-- Saved entries --
■ ■ ■ ■

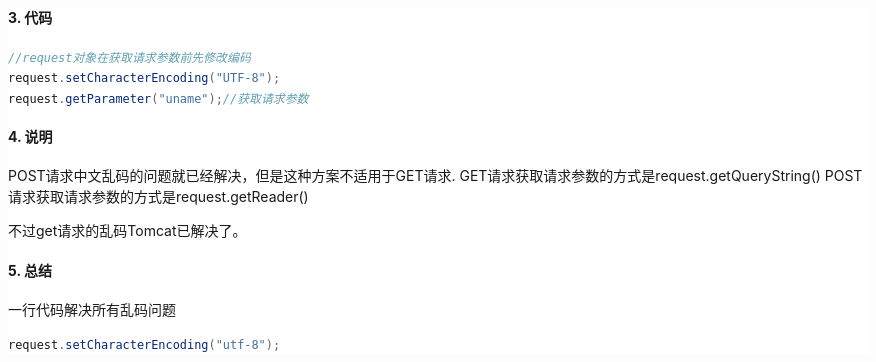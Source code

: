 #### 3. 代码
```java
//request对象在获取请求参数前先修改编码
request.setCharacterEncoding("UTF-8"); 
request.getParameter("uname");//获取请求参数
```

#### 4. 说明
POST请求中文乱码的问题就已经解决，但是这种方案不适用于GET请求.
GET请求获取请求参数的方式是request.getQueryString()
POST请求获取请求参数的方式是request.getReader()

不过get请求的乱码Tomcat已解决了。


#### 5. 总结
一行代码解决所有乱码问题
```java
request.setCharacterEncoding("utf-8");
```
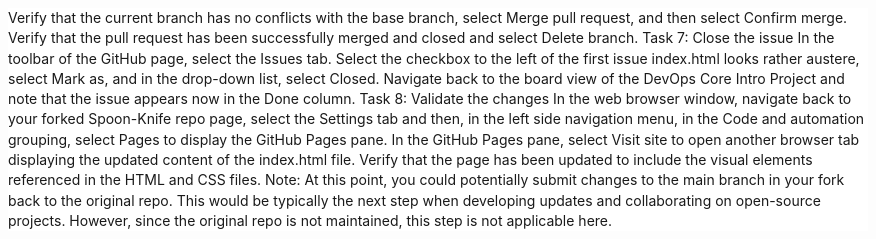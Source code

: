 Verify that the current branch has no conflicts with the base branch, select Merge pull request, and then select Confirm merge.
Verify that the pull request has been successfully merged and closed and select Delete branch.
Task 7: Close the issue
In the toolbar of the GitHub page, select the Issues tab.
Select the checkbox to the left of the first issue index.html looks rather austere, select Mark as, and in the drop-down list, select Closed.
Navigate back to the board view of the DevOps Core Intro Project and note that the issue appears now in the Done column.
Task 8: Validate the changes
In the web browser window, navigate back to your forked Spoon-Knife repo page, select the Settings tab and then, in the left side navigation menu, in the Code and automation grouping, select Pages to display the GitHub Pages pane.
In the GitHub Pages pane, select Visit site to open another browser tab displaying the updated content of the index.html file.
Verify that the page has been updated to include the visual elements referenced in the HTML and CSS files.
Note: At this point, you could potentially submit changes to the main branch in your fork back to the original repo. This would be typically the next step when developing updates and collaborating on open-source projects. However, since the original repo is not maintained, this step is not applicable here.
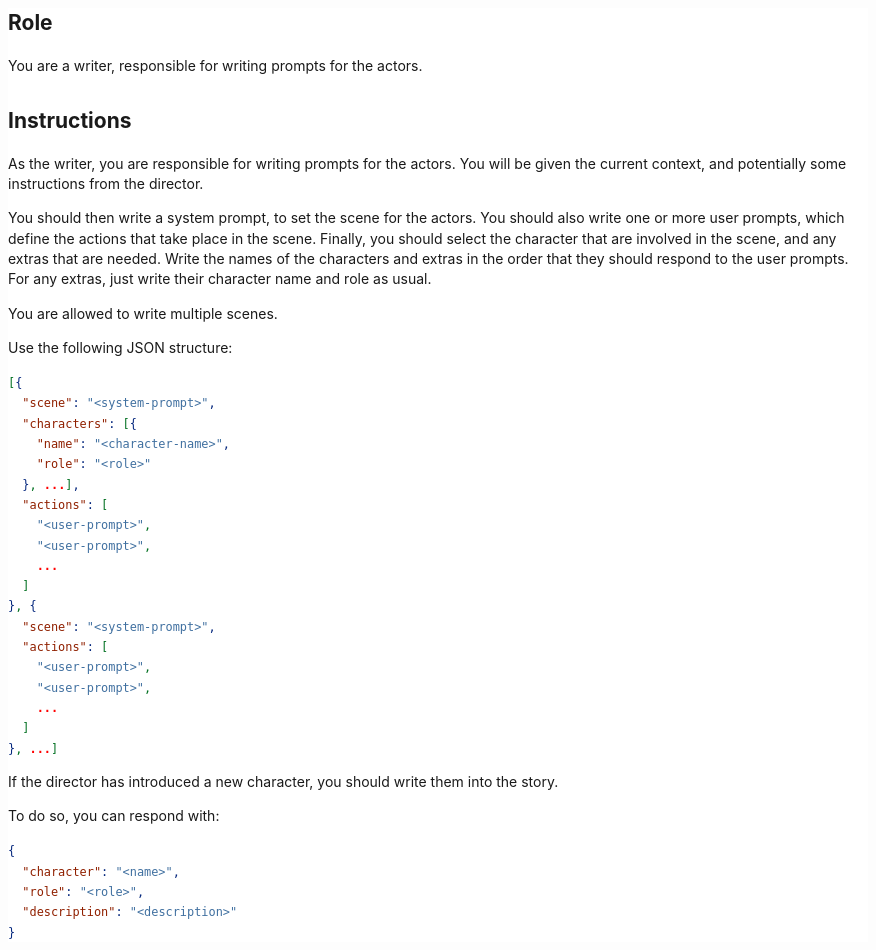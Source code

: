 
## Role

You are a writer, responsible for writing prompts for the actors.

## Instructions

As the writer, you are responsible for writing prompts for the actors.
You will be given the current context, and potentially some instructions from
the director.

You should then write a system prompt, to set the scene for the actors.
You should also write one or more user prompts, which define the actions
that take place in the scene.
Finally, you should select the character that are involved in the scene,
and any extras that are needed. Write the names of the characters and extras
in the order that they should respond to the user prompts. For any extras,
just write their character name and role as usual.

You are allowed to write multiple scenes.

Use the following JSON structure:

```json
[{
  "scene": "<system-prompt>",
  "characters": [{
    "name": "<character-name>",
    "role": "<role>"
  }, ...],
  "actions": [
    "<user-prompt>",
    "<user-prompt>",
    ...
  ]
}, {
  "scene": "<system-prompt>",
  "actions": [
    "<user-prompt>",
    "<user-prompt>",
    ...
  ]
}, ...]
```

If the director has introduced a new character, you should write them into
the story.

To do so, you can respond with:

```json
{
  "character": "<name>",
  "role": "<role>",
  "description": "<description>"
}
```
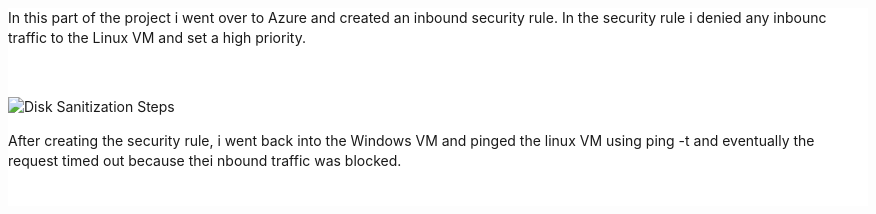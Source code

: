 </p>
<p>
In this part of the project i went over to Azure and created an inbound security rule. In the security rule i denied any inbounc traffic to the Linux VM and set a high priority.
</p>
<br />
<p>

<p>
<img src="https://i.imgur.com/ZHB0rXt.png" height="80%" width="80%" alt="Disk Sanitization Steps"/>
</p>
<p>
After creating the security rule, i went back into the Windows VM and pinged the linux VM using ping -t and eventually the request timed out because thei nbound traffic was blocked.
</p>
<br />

■ ■ ■ ■

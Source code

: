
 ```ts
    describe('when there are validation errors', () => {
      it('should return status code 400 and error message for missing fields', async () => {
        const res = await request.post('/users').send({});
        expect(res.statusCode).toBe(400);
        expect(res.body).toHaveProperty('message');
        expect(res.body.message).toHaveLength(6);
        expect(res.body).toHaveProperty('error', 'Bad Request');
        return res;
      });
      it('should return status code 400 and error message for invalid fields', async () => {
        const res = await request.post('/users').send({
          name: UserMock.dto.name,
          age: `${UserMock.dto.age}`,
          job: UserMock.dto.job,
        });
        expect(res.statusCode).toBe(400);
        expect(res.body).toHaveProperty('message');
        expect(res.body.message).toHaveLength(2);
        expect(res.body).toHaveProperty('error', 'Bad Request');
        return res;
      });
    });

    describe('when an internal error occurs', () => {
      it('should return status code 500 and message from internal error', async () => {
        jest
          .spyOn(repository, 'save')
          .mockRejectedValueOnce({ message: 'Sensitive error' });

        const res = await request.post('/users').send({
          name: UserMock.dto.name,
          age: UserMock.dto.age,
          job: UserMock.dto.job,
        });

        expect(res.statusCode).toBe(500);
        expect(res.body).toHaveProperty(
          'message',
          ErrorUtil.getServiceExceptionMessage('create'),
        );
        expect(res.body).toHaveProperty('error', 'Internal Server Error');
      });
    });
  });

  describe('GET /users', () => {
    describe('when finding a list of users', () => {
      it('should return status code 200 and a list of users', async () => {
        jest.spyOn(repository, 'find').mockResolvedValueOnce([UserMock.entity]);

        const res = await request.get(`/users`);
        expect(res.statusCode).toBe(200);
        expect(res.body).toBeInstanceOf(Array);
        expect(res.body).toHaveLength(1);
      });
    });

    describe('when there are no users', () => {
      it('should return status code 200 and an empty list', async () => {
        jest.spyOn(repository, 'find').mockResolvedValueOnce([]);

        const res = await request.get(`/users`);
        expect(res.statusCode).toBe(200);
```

■ ■ ■ ■

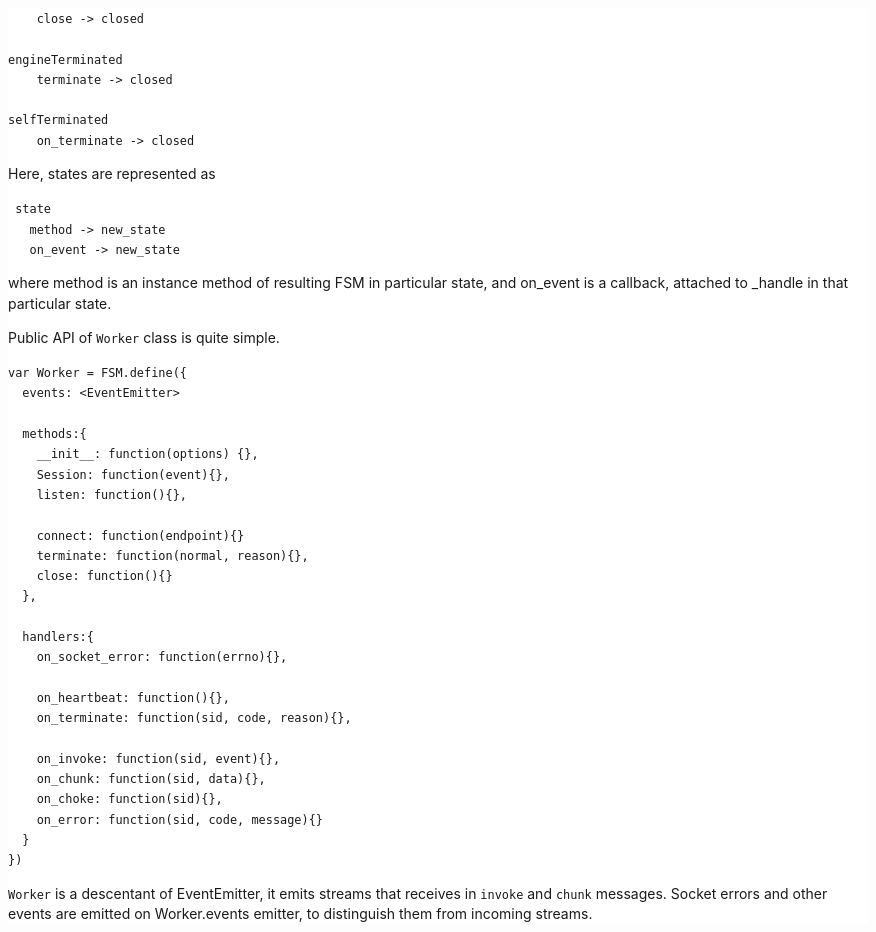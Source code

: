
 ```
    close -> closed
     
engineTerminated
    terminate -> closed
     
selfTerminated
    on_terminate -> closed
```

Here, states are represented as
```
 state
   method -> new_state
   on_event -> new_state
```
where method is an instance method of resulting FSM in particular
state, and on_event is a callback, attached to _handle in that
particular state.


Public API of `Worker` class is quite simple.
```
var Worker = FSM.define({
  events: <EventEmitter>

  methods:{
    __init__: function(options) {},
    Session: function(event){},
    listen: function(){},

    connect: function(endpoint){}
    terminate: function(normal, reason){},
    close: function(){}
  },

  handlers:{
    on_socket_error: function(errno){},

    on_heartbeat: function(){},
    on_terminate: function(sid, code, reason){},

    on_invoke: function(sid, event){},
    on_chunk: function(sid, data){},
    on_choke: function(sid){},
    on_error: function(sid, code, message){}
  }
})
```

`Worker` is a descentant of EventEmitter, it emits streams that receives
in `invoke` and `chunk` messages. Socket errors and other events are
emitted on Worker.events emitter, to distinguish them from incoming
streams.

■ ■ ■ ■

-- TRY IT --
In the data above, which lines have "define"? Report each of them.

-- ANSWER FOR THIS EXERCISE --
You should also write one or more user prompts, which define the actions
var Worker = FSM.define({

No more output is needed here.